Change. I hate it. I am a lover of routine (as long as I like the routine). Some people thrive on change, but I am not one of those people. I love the comfortable, the familiar. It's like a worn out pair of pajamas (which happens to be one of my favorite things in the entire universe). Routine and the familiar represents safety to me and I love that. Who doesn't want safety and comfort? But the older I get, and unfortunately I am getting older, I realize more and more that change is inevitable. It comes when you least expect it and least desire it. Just when you settle into a routine, something happens and you have to get used to a new routine. Take the time change for instance. Happens twice a year. My body gets used to one time and then behold, daylight savings time begins. I start a semester with one clinic schedule and then 8 weeks later, I have to get used to a whole new clinic schedule.
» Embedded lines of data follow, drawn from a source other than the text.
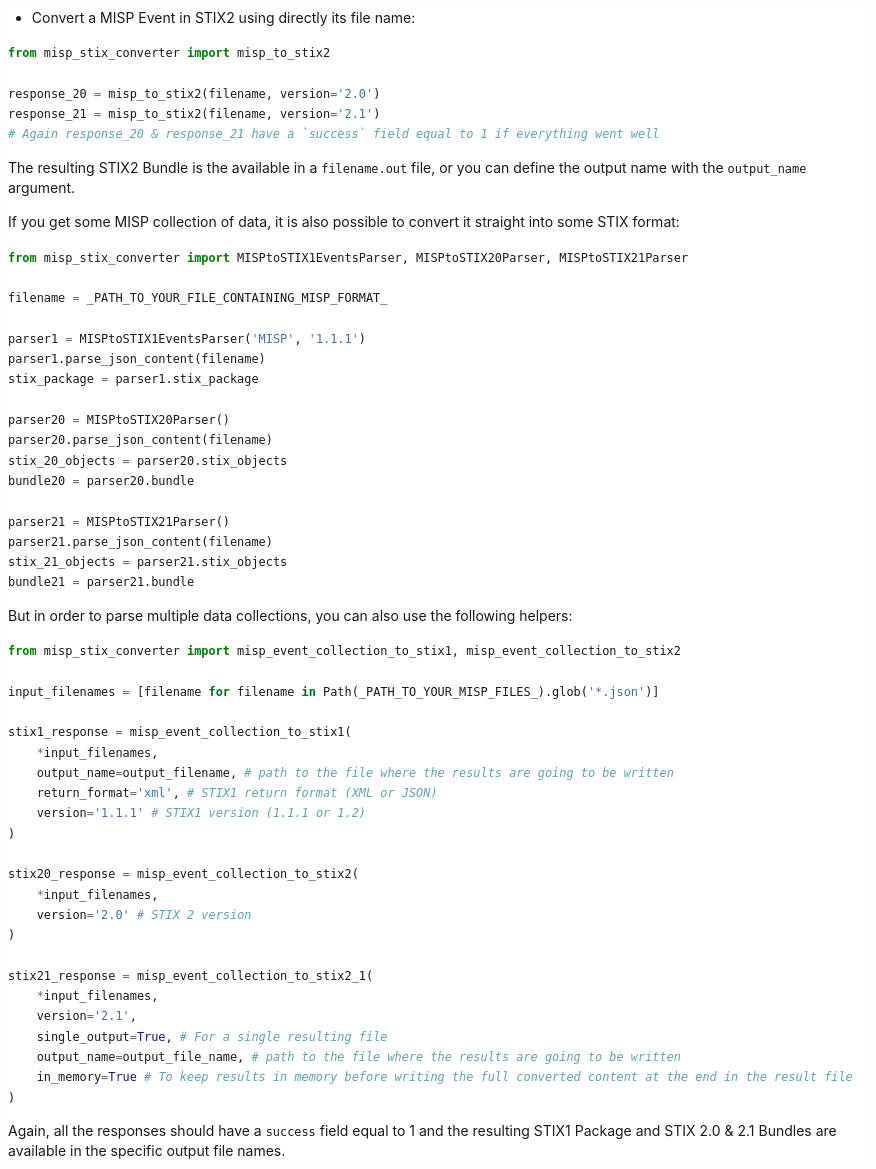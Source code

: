 - Convert a MISP Event in STIX2 using directly its file name:

```python
from misp_stix_converter import misp_to_stix2

response_20 = misp_to_stix2(filename, version='2.0')
response_21 = misp_to_stix2(filename, version='2.1')
# Again response_20 & response_21 have a `success` field equal to 1 if everything went well
```
The resulting STIX2 Bundle is the available in a `filename.out` file, or you can define the output name with the `output_name` argument.

If you get some MISP collection of data, it is also possible to convert it straight into some STIX format:

```python
from misp_stix_converter import MISPtoSTIX1EventsParser, MISPtoSTIX20Parser, MISPtoSTIX21Parser

filename = _PATH_TO_YOUR_FILE_CONTAINING_MISP_FORMAT_

parser1 = MISPtoSTIX1EventsParser('MISP', '1.1.1')
parser1.parse_json_content(filename)
stix_package = parser1.stix_package

parser20 = MISPtoSTIX20Parser()
parser20.parse_json_content(filename)
stix_20_objects = parser20.stix_objects
bundle20 = parser20.bundle

parser21 = MISPtoSTIX21Parser()
parser21.parse_json_content(filename)
stix_21_objects = parser21.stix_objects
bundle21 = parser21.bundle
```

But in order to parse multiple data collections, you can also use the following helpers:

```python
from misp_stix_converter import misp_event_collection_to_stix1, misp_event_collection_to_stix2

input_filenames = [filename for filename in Path(_PATH_TO_YOUR_MISP_FILES_).glob('*.json')]

stix1_response = misp_event_collection_to_stix1(
    *input_filenames,
    output_name=output_filename, # path to the file where the results are going to be written
    return_format='xml', # STIX1 return format (XML or JSON)
    version='1.1.1' # STIX1 version (1.1.1 or 1.2)
)

stix20_response = misp_event_collection_to_stix2(
    *input_filenames,
    version='2.0' # STIX 2 version
)

stix21_response = misp_event_collection_to_stix2_1(
    *input_filenames,
    version='2.1',
    single_output=True, # For a single resulting file
    output_name=output_file_name, # path to the file where the results are going to be written
    in_memory=True # To keep results in memory before writing the full converted content at the end in the result file
)
```
Again, all the responses should have a `success` field equal to 1 and the resulting STIX1 Package and STIX 2.0 & 2.1 Bundles are available in the specific output file names.
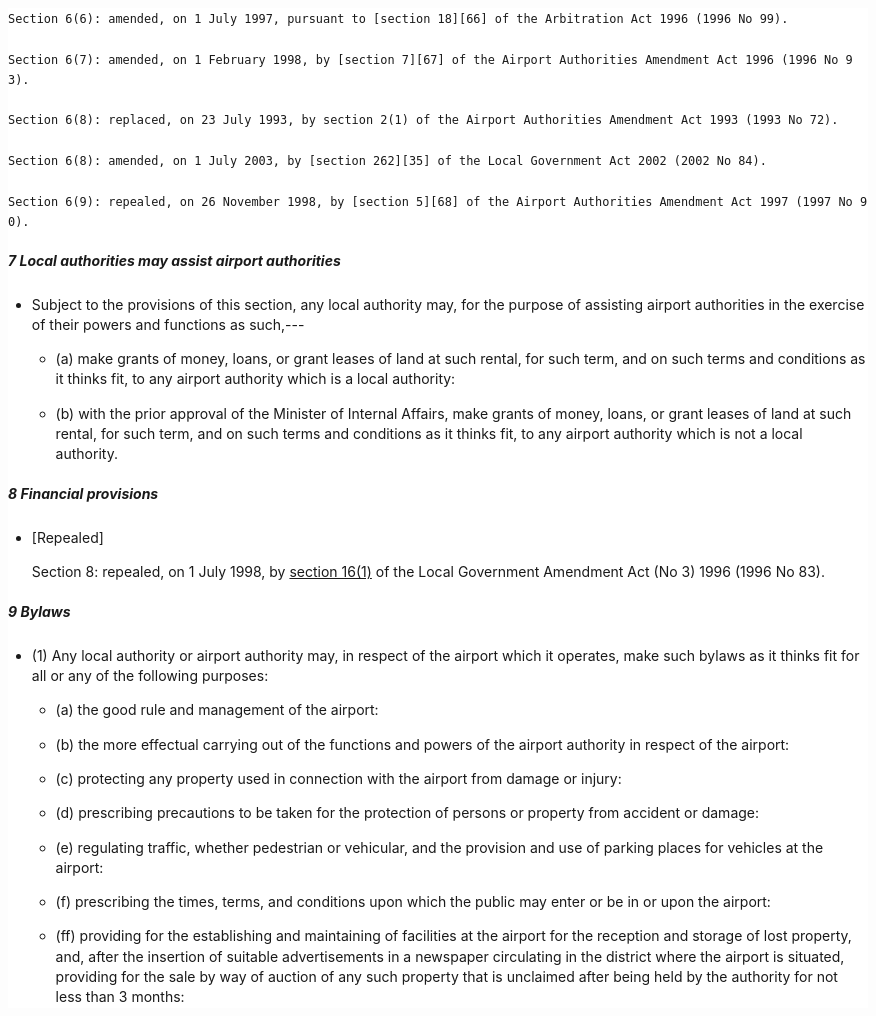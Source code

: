     Section 6(6): amended, on 1 July 1997, pursuant to [section 18][66] of the Arbitration Act 1996 (1996 No 99).
    
    Section 6(7): amended, on 1 February 1998, by [section 7][67] of the Airport Authorities Amendment Act 1996 (1996 No 93).
    
    Section 6(8): replaced, on 23 July 1993, by section 2(1) of the Airport Authorities Amendment Act 1993 (1993 No 72).
    
    Section 6(8): amended, on 1 July 2003, by [section 262][35] of the Local Government Act 2002 (2002 No 84).
    
    Section 6(9): repealed, on 26 November 1998, by [section 5][68] of the Airport Authorities Amendment Act 1997 (1997 No 90).

##### 7 Local authorities may assist airport authorities
    
*   Subject to the provisions of this section, any local authority may, for the purpose of assisting airport authorities in the exercise of their powers and functions as such,---
        
    *   (a) make grants of money, loans, or grant leases of land at such rental, for such term, and on such terms and conditions as it thinks fit, to any airport authority which is a local authority:
    
    *   (b) with the prior approval of the Minister of Internal Affairs, make grants of money, loans, or grant leases of land at such rental, for such term, and on such terms and conditions as it thinks fit, to any airport authority which is not a local authority.
    
    

##### 8 Financial provisions
    
*   \[Repealed\]
    
    Section 8: repealed, on 1 July 1998, by [section 16(1)][39] of the Local Government Amendment Act (No 3) 1996 (1996 No 83).

##### 9 Bylaws
    
*   (1) Any local authority or airport authority may, in respect of the airport which it operates, make such bylaws as it thinks fit for all or any of the following purposes:
        
    *   (a) the good rule and management of the airport:
    
    *   (b) the more effectual carrying out of the functions and powers of the airport authority in respect of the airport:
    
    *   (c) protecting any property used in connection with the airport from damage or injury:
    
    *   (d) prescribing precautions to be taken for the protection of persons or property from accident or damage:
    
    *   (e) regulating traffic, whether pedestrian or vehicular, and the provision and use of parking places for vehicles at the airport:
    
    *   (f) prescribing the times, terms, and conditions upon which the public may enter or be in or upon the airport:
    
    *   (ff) providing for the establishing and maintaining of facilities at the airport for the reception and storage of lost property, and, after the insertion of suitable advertisements in a newspaper circulating in the district where the airport is situated, providing for the sale by way of auction of any such property that is unclaimed after being held by the authority for not less than 3 months:
        

[0]: http://www.legislation.govt.nz/act/public/1966/0051/latest/link.aspx?id=DLM195466
[1]: http://www.legislation.govt.nz/act/public/1966/0051/latest/whole.html#DLM379826
[2]: http://www.legislation.govt.nz/act/public/1966/0051/latest/whole.html#DLM379828
[3]: http://www.legislation.govt.nz/act/public/1966/0051/latest/whole.html#DLM379829
[4]: http://www.legislation.govt.nz/act/public/1966/0051/latest/whole.html#DLM379879
[5]: http://www.legislation.govt.nz/act/public/1966/0051/latest/whole.html#DLM379882
[6]: http://www.legislation.govt.nz/act/public/1966/0051/latest/whole.html#DLM379886
[7]: http://www.legislation.govt.nz/act/public/1966/0051/latest/whole.html#DLM379896
[8]: http://www.legislation.govt.nz/act/public/1966/0051/latest/whole.html#DLM379899
[9]: http://www.legislation.govt.nz/act/public/1966/0051/latest/whole.html#DLM380005
[10]: http://www.legislation.govt.nz/act/public/1966/0051/latest/whole.html#DLM380007
[11]: http://www.legislation.govt.nz/act/public/1966/0051/latest/whole.html#DLM380012
[12]: http://www.legislation.govt.nz/act/public/1966/0051/latest/whole.html#DLM380017
[13]: http://www.legislation.govt.nz/act/public/1966/0051/latest/whole.html#DLM380020
[14]: http://www.legislation.govt.nz/act/public/1966/0051/latest/whole.html#DLM380026
[15]: http://www.legislation.govt.nz/act/public/1966/0051/latest/whole.html#DLM4454205
[16]: http://www.legislation.govt.nz/act/public/1966/0051/latest/whole.html#DLM380028
[17]: http://www.legislation.govt.nz/act/public/1966/0051/latest/whole.html#DLM380030
[18]: http://www.legislation.govt.nz/act/public/1966/0051/latest/whole.html#DLM380038
[19]: http://www.legislation.govt.nz/act/public/1966/0051/latest/whole.html#DLM380043
[20]: http://www.legislation.govt.nz/act/public/1966/0051/latest/whole.html#DLM380050
[21]: http://www.legislation.govt.nz/act/public/1966/0051/latest/whole.html#DLM380051
[22]: http://www.legislation.govt.nz/act/public/1966/0051/latest/whole.html#DLM380054
[23]: http://www.legislation.govt.nz/act/public/1966/0051/latest/whole.html#DLM380065
[24]: http://www.legislation.govt.nz/act/public/1966/0051/latest/whole.html#DLM380069
[25]: http://www.legislation.govt.nz/act/public/1966/0051/latest/whole.html#DLM380071
[26]: http://www.legislation.govt.nz/act/public/1966/0051/latest/whole.html#DLM380073
[27]: http://www.legislation.govt.nz/act/public/1966/0051/latest/whole.html#DLM380075
[28]: http://www.legislation.govt.nz/act/public/1966/0051/latest/whole.html#DLM380076
[29]: http://www.legislation.govt.nz/act/public/1966/0051/latest/link.aspx?id=DLM319569
[30]: http://www.legislation.govt.nz/act/public/1966/0051/latest/link.aspx?id=DLM26805
[31]: http://www.legislation.govt.nz/act/public/1966/0051/latest/link.aspx?id=DLM170872
[32]: http://www.legislation.govt.nz/act/public/1966/0051/latest/link.aspx?id=DLM217805
[33]: http://www.legislation.govt.nz/act/public/1966/0051/latest/link.aspx?id=DLM417060
[34]: http://www.legislation.govt.nz/act/public/1966/0051/latest/link.aspx?id=DLM328986
[35]: http://www.legislation.govt.nz/act/public/1966/0051/latest/link.aspx?id=DLM174088
[36]: http://www.legislation.govt.nz/act/public/1966/0051/latest/link.aspx?id=DLM218729
[37]: http://www.legislation.govt.nz/act/public/1966/0051/latest/link.aspx?id=DLM269420
[38]: http://www.legislation.govt.nz/act/public/1966/0051/latest/link.aspx?id=DLM417061
[39]: http://www.legislation.govt.nz/act/public/1966/0051/latest/link.aspx?id=DLM394152
[40]: http://www.legislation.govt.nz/act/public/1966/0051/latest/link.aspx?id=DLM46055
[41]: http://www.legislation.govt.nz/act/public/1966/0051/latest/link.aspx?id=DLM46068
[42]: http://www.legislation.govt.nz/act/public/1966/0051/latest/link.aspx?id=DLM444304
[43]: http://www.legislation.govt.nz/act/public/1966/0051/latest/link.aspx?id=DLM403218
[44]: http://www.legislation.govt.nz/act/public/1966/0051/latest/link.aspx?id=DLM136191
[45]: http://www.legislation.govt.nz/act/public/1966/0051/latest/link.aspx?id=DLM163167
[46]: http://www.legislation.govt.nz/act/public/1966/0051/latest/link.aspx?id=DLM269410
[47]: http://www.legislation.govt.nz/act/public/1966/0051/latest/link.aspx?id=DLM68376
[48]: http://www.legislation.govt.nz/act/public/1966/0051/latest/link.aspx?id=DLM403219
[49]: http://www.legislation.govt.nz/act/public/1966/0051/latest/link.aspx?id=DLM403221
[50]: http://www.legislation.govt.nz/act/public/1966/0051/latest/link.aspx?id=DLM218728
[51]: http://www.legislation.govt.nz/act/public/1966/0051/latest/link.aspx?id=DLM403222
[52]: http://www.legislation.govt.nz/act/public/1966/0051/latest/link.aspx?id=DLM45460
[53]: http://www.legislation.govt.nz/act/public/1966/0051/latest/link.aspx?id=DLM239393
[54]: http://www.legislation.govt.nz/act/public/1966/0051/latest/link.aspx?id=DLM417062
[55]: http://www.legislation.govt.nz/act/public/1966/0051/latest/link.aspx?id=DLM216377
[56]: http://www.legislation.govt.nz/act/public/1966/0051/latest/link.aspx?id=DLM218720
[57]: http://www.legislation.govt.nz/act/public/1966/0051/latest/link.aspx?id=DLM88405
[58]: http://www.legislation.govt.nz/act/public/1966/0051/latest/link.aspx?id=DLM88433
[59]: http://www.legislation.govt.nz/act/public/1966/0051/latest/link.aspx?id=DLM1194784
[60]: http://www.legislation.govt.nz/act/public/1966/0051/latest/link.aspx?id=DLM48325
[61]: http://www.legislation.govt.nz/act/public/1966/0051/latest/link.aspx?id=DLM48604
[62]: http://www.legislation.govt.nz/act/public/1966/0051/latest/link.aspx?id=DLM47308
[63]: http://www.legislation.govt.nz/act/public/1966/0051/latest/link.aspx?id=DLM420324
[64]: http://www.legislation.govt.nz/act/public/1966/0051/latest/link.aspx?id=DLM231942
[65]: http://www.legislation.govt.nz/act/public/1966/0051/latest/link.aspx?id=DLM236786
[66]: http://www.legislation.govt.nz/act/public/1966/0051/latest/link.aspx?id=DLM405708
[67]: http://www.legislation.govt.nz/act/public/1966/0051/latest/link.aspx?id=DLM403223
[68]: http://www.legislation.govt.nz/act/public/1966/0051/latest/link.aspx?id=DLM417063
[69]: http://www.legislation.govt.nz/act/public/1966/0051/latest/link.aspx?id=DLM214686
[70]: http://www.legislation.govt.nz/act/public/1966/0051/latest/link.aspx?id=DLM433612
[71]: http://www.legislation.govt.nz/act/public/1966/0051/latest/link.aspx?id=DLM2609705
[72]: http://www.legislation.govt.nz/act/public/1966/0051/latest/link.aspx?id=DLM403224
[73]: http://www.legislation.govt.nz/act/public/1966/0051/latest/link.aspx?id=DLM88956
[74]: http://www.legislation.govt.nz/act/public/1966/0051/latest/link.aspx?id=DLM445092
[75]: http://www.legislation.govt.nz/act/public/1966/0051/latest/link.aspx?id=DLM3231152
[76]: http://www.legislation.govt.nz/act/public/1966/0051/latest/link.aspx?id=DLM1685746
[77]: http://www.legislation.govt.nz/act/public/1966/0051/latest/link.aspx?id=DLM125376
[78]: http://www.legislation.govt.nz/act/public/1966/0051/latest/link.aspx?id=DLM211896
[79]: http://www.legislation.govt.nz/act/public/1966/0051/latest/link.aspx?id=DLM379829
[80]: http://www.legislation.govt.nz/act/public/1966/0051/latest/link.aspx?id=DLM195534
[81]: http://www.legislation.govt.nz/act/public/1966/0051/latest/link.aspx?id=DLM195097
[82]: http://www.legislation.govt.nz/act/public/1966/0051/latest/link.aspx?id=DLM417064
[83]: http://www.legislation.govt.nz/act/public/1966/0051/latest/link.aspx?id=DLM221336
[84]: http://www.pco.parliament.govt.nz/reprints/
[85]: http://www.legislation.govt.nz/act/public/1966/0051/latest/link.aspx?id=DLM195439
[86]: http://www.pco.parliament.govt.nz/editorial-conventions/
[87]: http://www.legislation.govt.nz/act/public/1966/0051/latest/link.aspx?id=DLM195468
[88]: http://www.legislation.govt.nz/act/public/1966/0051/latest/link.aspx?id=DLM195470
[89]: http://www.legislation.govt.nz/act/public/1966/0051/latest/link.aspx?id=DLM68369
[90]: http://www.legislation.govt.nz/act/public/1966/0051/latest/link.aspx?id=DLM417054
[91]: http://www.legislation.govt.nz/act/public/1966/0051/latest/link.aspx?id=DLM405710
[92]: http://www.legislation.govt.nz/act/public/1966/0051/latest/link.aspx?id=DLM403212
I am not the only one who hates change. My dog-child hates it too. Fifer has a toy that he has ripped to shreds. He loves that toy. He sleeps with it, he chews on it, he licks it, he plays fetch with it. However, that toy is really nothing more than a ripped up piece of material now. So, tonight I decided to get him a brand new toy. It is exactly what his chewed up toy was before he destroyed it. It is the same color and everything. But when I threw away his old toy and gave him his new one, he stood at the trash can and cried for his old one. Here I was giving him something better, but he wanted his old piece of crap, ripped up toy.
We are so much like that. We want to hold onto things that aren't important. We want to stay where we are most comfortable instead of embracing the new things that God might have for us. We want to hang onto our habits that aren't pleasing to Him. There have been so many times when I've felt a call on my life to do something in particular that has caused me to have to step out of my comfort zone, out of the familiar and I haven't wanted to do it. Sometimes I didn't answer that call. Sometimes I just stayed put where I was comfortable. But I missed out on something better because of it. I missed out on God's best because I wanted to hang onto my "chewed up toy".
It reminds me of the man in Mark 10 who asked Jesus what he must do to have eternal life. Jesus told him to sell everything he had and give it to the poor and then follow Him. In vs. 22 it says "The man's face clouded over. This was the last thing he expected to hear, and he walked off with a heavy heart. He was holding on tight to a lot of things, and not about to let go." Do you realize what that man gave up for his possessions? Eternal life. Talk about not liking change. This man must have really hated change.
How much do we miss out on because we're still "holding on tight to a lot of things, and not about to let go"?